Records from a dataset
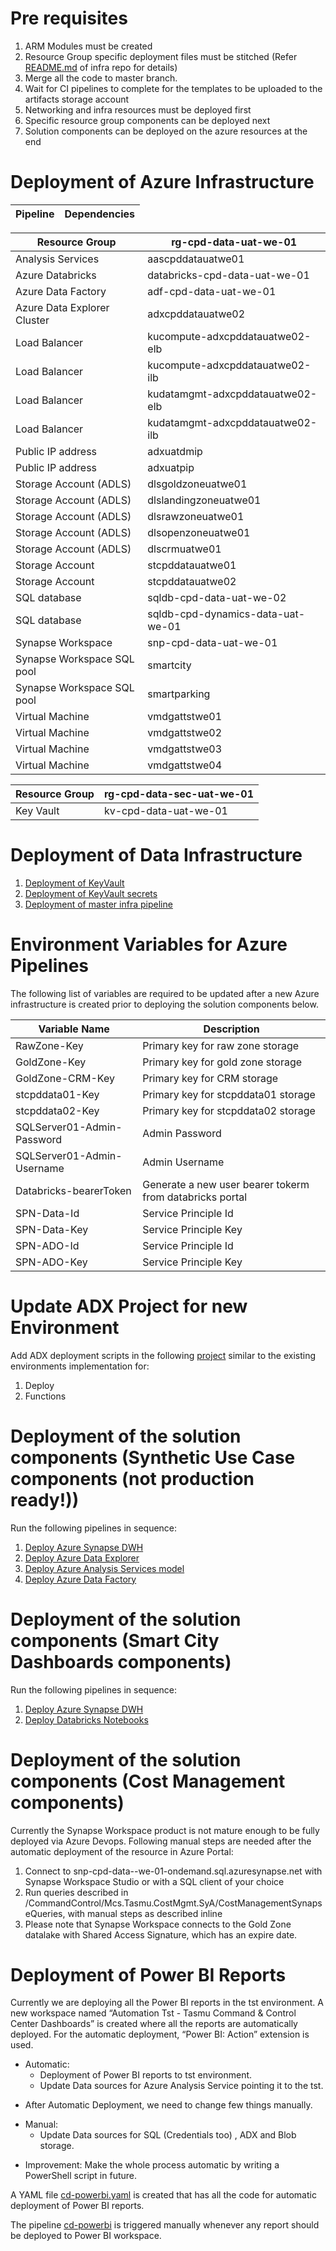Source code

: # Pre requisites
1. ARM Modules must be created
1. Resource Group specific deployment files must be stitched
(Refer [README.md](https://dev.azure.com/TASMUCP/TASMU%20Central%20Platform/_git/infra?path=%2FREADME.md&_a=preview) of infra repo for details)
1. Merge all the code to master branch.
1. Wait for CI pipelines to complete for the templates to be uploaded to the artifacts storage account
1. Networking and infra resources must be deployed first
1. Specific resource group components can be deployed next
1. Solution components can be deployed on the azure resources at the end

# Deployment of Azure Infrastructure

|Pipeline|Dependencies |
|--|--|


|Resource Group|rg-cpd-data-uat-we-01|
|--|--|
|Analysis Services |aascpddatauatwe01|
|Azure Databricks  | databricks-cpd-data-uat-we-01 |
|Azure Data Factory  |adf-cpd-data-uat-we-01  |
|Azure Data Explorer Cluster  |adxcpddatauatwe02  |
|Load Balancer  |kucompute-adxcpddatauatwe02-elb  |
|Load Balancer  |kucompute-adxcpddatauatwe02-ilb  |
|Load Balancer  |kudatamgmt-adxcpddatauatwe02-elb|
|Load Balancer  |kudatamgmt-adxcpddatauatwe02-ilb|
|Public IP address  |adxuatdmip |
|Public IP address  |adxuatpip |
|Storage Account (ADLS)  |dlsgoldzoneuatwe01  |
|Storage Account (ADLS)  |dlslandingzoneuatwe01  |
|Storage Account (ADLS)  |dlsrawzoneuatwe01  |
|Storage Account (ADLS)  |dlsopenzoneuatwe01  |
|Storage Account (ADLS)  |dlscrmuatwe01  |
|Storage Account  |stcpddatauatwe01  |
|Storage Account  |stcpddatauatwe02  |
|SQL database  |sqldb-cpd-data-uat-we-02  |
|SQL database  |sqldb-cpd-dynamics-data-uat-we-01  |
|Synapse Workspace  |snp-cpd-data-uat-we-01   |
|Synapse Workspace SQL pool |smartcity|
|Synapse Workspace SQL pool |smartparking|
|Virtual Machine  |vmdgattstwe01|
|Virtual Machine  |vmdgattstwe02|
|Virtual Machine  |vmdgattstwe03|
|Virtual Machine  |vmdgattstwe04|

|Resource Group|rg-cpd-data-sec-uat-we-01|
|--|--|
|Key Vault |kv-cpd-data-uat-we-01|


# Deployment of Data Infrastructure
1. [Deployment of KeyVault](https://dev.azure.com/TASMUCP/TASMU%20Central%20Platform/_build?definitionId=488)
1. [Deployment of KeyVault secrets](https://dev.azure.com/TASMUCP/TASMU%20Central%20Platform/_build?definitionId=493)
1. [Deployment of master infra pipeline](https://dev.azure.com/TASMUCP/TASMU%20Central%20Platform/_build?definitionId=511)

# Environment Variables for Azure Pipelines
The following list of variables are required to be updated after a new Azure infrastructure is created prior to deploying the solution components below.


|Variable Name| Description |
|--|--|
| RawZone-Key | Primary key for raw zone storage |
| GoldZone-Key | Primary key for gold zone storage |
| GoldZone-CRM-Key |Primary key for CRM storage  |
| stcpddata01-Key | Primary key for stcpddata01 storage |
| stcpddata02-Key | Primary key for stcpddata02 storage |
| SQLServer01-Admin-Password | Admin Password |
| SQLServer01-Admin-Username | Admin Username |
| Databricks-bearerToken | Generate a new user bearer tokerm from databricks portal |
| SPN-Data-Id | Service Principle Id |
| SPN-Data-Key | Service Principle Key |
| SPN-ADO-Id | Service Principle Id |
| SPN-ADO-Key | Service Principle Key |

# Update ADX Project for new Environment
Add ADX deployment scripts in the following [project](https://dev.azure.com/TASMUCP/TASMU%20Central%20Platform/_git/data-platform?path=PlatformEvents/Mcs.PlatformEvents.ADX) similar to the existing environments implementation for:
1. Deploy
1. Functions

# Deployment of the solution components (Synthetic Use Case components (not production ready!))
Run the following pipelines in sequence:
1. [Deploy Azure Synapse DWH](https://dev.azure.com/TASMUCP/TASMU%20Central%20Platform/_build?definitionId=509)
1. [Deploy Azure Data Explorer](https://dev.azure.com/TASMUCP/TASMU%20Central%20Platform/_build?definitionId=932)
1. [Deploy Azure Analysis Services model](https://dev.azure.com/TASMUCP/TASMU%20Central%20Platform/_build?definitionId=560)
1. [Deploy Azure Data Factory](https://dev.azure.com/TASMUCP/TASMU%20Central%20Platform/_build?definitionId=462)

# Deployment of the solution components (Smart City Dashboards components)
Run the following pipelines in sequence:
1. [Deploy Azure Synapse DWH](https://dev.azure.com/TASMUCP/TASMU%20Central%20Platform/_build?definitionId=510)
1. [Deploy Databricks Notebooks](https://dev.azure.com/TASMUCP/TASMU%20Central%20Platform/_build?definitionId=474)

# Deployment of the solution components (Cost Management components)
Currently the Synapse Workspace product is not mature enough to be fully deployed via Azure Devops. Following manual steps are needed after the automatic deployment of the resource in Azure Portal:
1. Connect to snp-cpd-data-<ENV>-we-01-ondemand.sql.azuresynapse.net with Synapse Workspace Studio or with a SQL client of your choice
2. Run queries described in /CommandControl/Mcs.Tasmu.CostMgmt.SyA/CostManagementSynapseQueries, with manual steps as described inline
3. Please note that Synapse Workspace connects to the Gold Zone datalake with Shared Access Signature, which has an expire date.


# Deployment of Power BI Reports
Currently we are deploying all the Power BI reports in the tst environment. A new workspace named “Automation Tst - Tasmu Command & Control Center Dashboards” is created where all the reports are automatically deployed.
For the automatic deployment, “Power BI: Action” extension is used.
* Automatic:
  * Deployment of Power BI reports to tst environment.
  * Update Data sources for Azure Analysis Service pointing it to the tst.
- After Automatic Deployment, we need to change few things manually.
* Manual:
  * Update Data sources for SQL (Credentials too) , ADX and Blob storage.

-	Improvement: Make the whole process automatic by writing a PowerShell script in future.

A YAML file [cd-powerbi.yaml](https://dev.azure.com/TASMUCP/TASMU%20Central%20Platform/_git/data-platform?path=%2Fpipelines%2Fdeploy%2Fcd-powerbi.yml) is created that has all the code for automatic deployment of Power BI reports.

The pipeline [cd-powerbi](https://dev.azure.com/TASMUCP/TASMU%20Central%20Platform/_build?definitionId=735&_a=summary&view=runs) is triggered manually whenever any report should be deployed to Power BI workspace.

◆ DIRECTIONS ◆
Copy out all the entries exactly. Images stay out of the copy.

◆ OUTPUT OF THE TASK ◆
Source code

: # Pre requisites
1. ARM Modules must be created
1. Resource Group specific deployment files must be stitched
(Refer [README.md](https://dev.azure.com/TASMUCP/TASMU%20Central%20Platform/_git/infra?path=%2FREADME.md&_a=preview) of infra repo for details)
1. Merge all the code to master branch.
1. Wait for CI pipelines to complete for the templates to be uploaded to the artifacts storage account
1. Networking and infra resources must be deployed first
1. Specific resource group components can be deployed next
1. Solution components can be deployed on the azure resources at the end

# Deployment of Azure Infrastructure

|Pipeline|Dependencies |
|--|--|


|Resource Group|rg-cpd-data-uat-we-01|
|--|--|
|Analysis Services |aascpddatauatwe01|
|Azure Databricks  | databricks-cpd-data-uat-we-01 |
|Azure Data Factory  |adf-cpd-data-uat-we-01  |
|Azure Data Explorer Cluster  |adxcpddatauatwe02  |
|Load Balancer  |kucompute-adxcpddatauatwe02-elb  |
|Load Balancer  |kucompute-adxcpddatauatwe02-ilb  |
|Load Balancer  |kudatamgmt-adxcpddatauatwe02-elb|
|Load Balancer  |kudatamgmt-adxcpddatauatwe02-ilb|
|Public IP address  |adxuatdmip |
|Public IP address  |adxuatpip |
|Storage Account (ADLS)  |dlsgoldzoneuatwe01  |
|Storage Account (ADLS)  |dlslandingzoneuatwe01  |
|Storage Account (ADLS)  |dlsrawzoneuatwe01  |
|Storage Account (ADLS)  |dlsopenzoneuatwe01  |
|Storage Account (ADLS)  |dlscrmuatwe01  |
|Storage Account  |stcpddatauatwe01  |
|Storage Account  |stcpddatauatwe02  |
|SQL database  |sqldb-cpd-data-uat-we-02  |
|SQL database  |sqldb-cpd-dynamics-data-uat-we-01  |
|Synapse Workspace  |snp-cpd-data-uat-we-01   |
|Synapse Workspace SQL pool |smartcity|
|Synapse Workspace SQL pool |smartparking|
|Virtual Machine  |vmdgattstwe01|
|Virtual Machine  |vmdgattstwe02|
|Virtual Machine  |vmdgattstwe03|
|Virtual Machine  |vmdgattstwe04|

|Resource Group|rg-cpd-data-sec-uat-we-01|
|--|--|
|Key Vault |kv-cpd-data-uat-we-01|


# Deployment of Data Infrastructure
1. [Deployment of KeyVault](https://dev.azure.com/TASMUCP/TASMU%20Central%20Platform/_build?definitionId=488)
1. [Deployment of KeyVault secrets](https://dev.azure.com/TASMUCP/TASMU%20Central%20Platform/_build?definitionId=493)
1. [Deployment of master infra pipeline](https://dev.azure.com/TASMUCP/TASMU%20Central%20Platform/_build?definitionId=511)

# Environment Variables for Azure Pipelines
The following list of variables are required to be updated after a new Azure infrastructure is created prior to deploying the solution components below.


|Variable Name| Description |
|--|--|
| RawZone-Key | Primary key for raw zone storage |
| GoldZone-Key | Primary key for gold zone storage |
| GoldZone-CRM-Key |Primary key for CRM storage  |
| stcpddata01-Key | Primary key for stcpddata01 storage |
| stcpddata02-Key | Primary key for stcpddata02 storage |
| SQLServer01-Admin-Password | Admin Password |
| SQLServer01-Admin-Username | Admin Username |
| Databricks-bearerToken | Generate a new user bearer tokerm from databricks portal |
| SPN-Data-Id | Service Principle Id |
| SPN-Data-Key | Service Principle Key |
| SPN-ADO-Id | Service Principle Id |
| SPN-ADO-Key | Service Principle Key |

# Update ADX Project for new Environment
Add ADX deployment scripts in the following [project](https://dev.azure.com/TASMUCP/TASMU%20Central%20Platform/_git/data-platform?path=PlatformEvents/Mcs.PlatformEvents.ADX) similar to the existing environments implementation for:
1. Deploy
1. Functions

# Deployment of the solution components (Synthetic Use Case components (not production ready!))
Run the following pipelines in sequence:
1. [Deploy Azure Synapse DWH](https://dev.azure.com/TASMUCP/TASMU%20Central%20Platform/_build?definitionId=509)
1. [Deploy Azure Data Explorer](https://dev.azure.com/TASMUCP/TASMU%20Central%20Platform/_build?definitionId=932)
1. [Deploy Azure Analysis Services model](https://dev.azure.com/TASMUCP/TASMU%20Central%20Platform/_build?definitionId=560)
1. [Deploy Azure Data Factory](https://dev.azure.com/TASMUCP/TASMU%20Central%20Platform/_build?definitionId=462)

# Deployment of the solution components (Smart City Dashboards components)
Run the following pipelines in sequence:
1. [Deploy Azure Synapse DWH](https://dev.azure.com/TASMUCP/TASMU%20Central%20Platform/_build?definitionId=510)
1. [Deploy Databricks Notebooks](https://dev.azure.com/TASMUCP/TASMU%20Central%20Platform/_build?definitionId=474)

# Deployment of the solution components (Cost Management components)
Currently the Synapse Workspace product is not mature enough to be fully deployed via Azure Devops. Following manual steps are needed after the automatic deployment of the resource in Azure Portal:
1. Connect to snp-cpd-data-<ENV>-we-01-ondemand.sql.azuresynapse.net with Synapse Workspace Studio or with a SQL client of your choice
2. Run queries described in /CommandControl/Mcs.Tasmu.CostMgmt.SyA/CostManagementSynapseQueries, with manual steps as described inline
3. Please note that Synapse Workspace connects to the Gold Zone datalake with Shared Access Signature, which has an expire date.


# Deployment of Power BI Reports
Currently we are deploying all the Power BI reports in the tst environment. A new workspace named “Automation Tst - Tasmu Command & Control Center Dashboards” is created where all the reports are automatically deployed.
For the automatic deployment, “Power BI: Action” extension is used.
* Automatic:
  * Deployment of Power BI reports to tst environment.
  * Update Data sources for Azure Analysis Service pointing it to the tst.
- After Automatic Deployment, we need to change few things manually.
* Manual:
  * Update Data sources for SQL (Credentials too) , ADX and Blob storage.

-	Improvement: Make the whole process automatic by writing a PowerShell script in future.

A YAML file [cd-powerbi.yaml](https://dev.azure.com/TASMUCP/TASMU%20Central%20Platform/_git/data-platform?path=%2Fpipelines%2Fdeploy%2Fcd-powerbi.yml) is created that has all the code for automatic deployment of Power BI reports.

The pipeline [cd-powerbi](https://dev.azure.com/TASMUCP/TASMU%20Central%20Platform/_build?definitionId=735&_a=summary&view=runs) is triggered manually whenever any report should be deployed to Power BI workspace.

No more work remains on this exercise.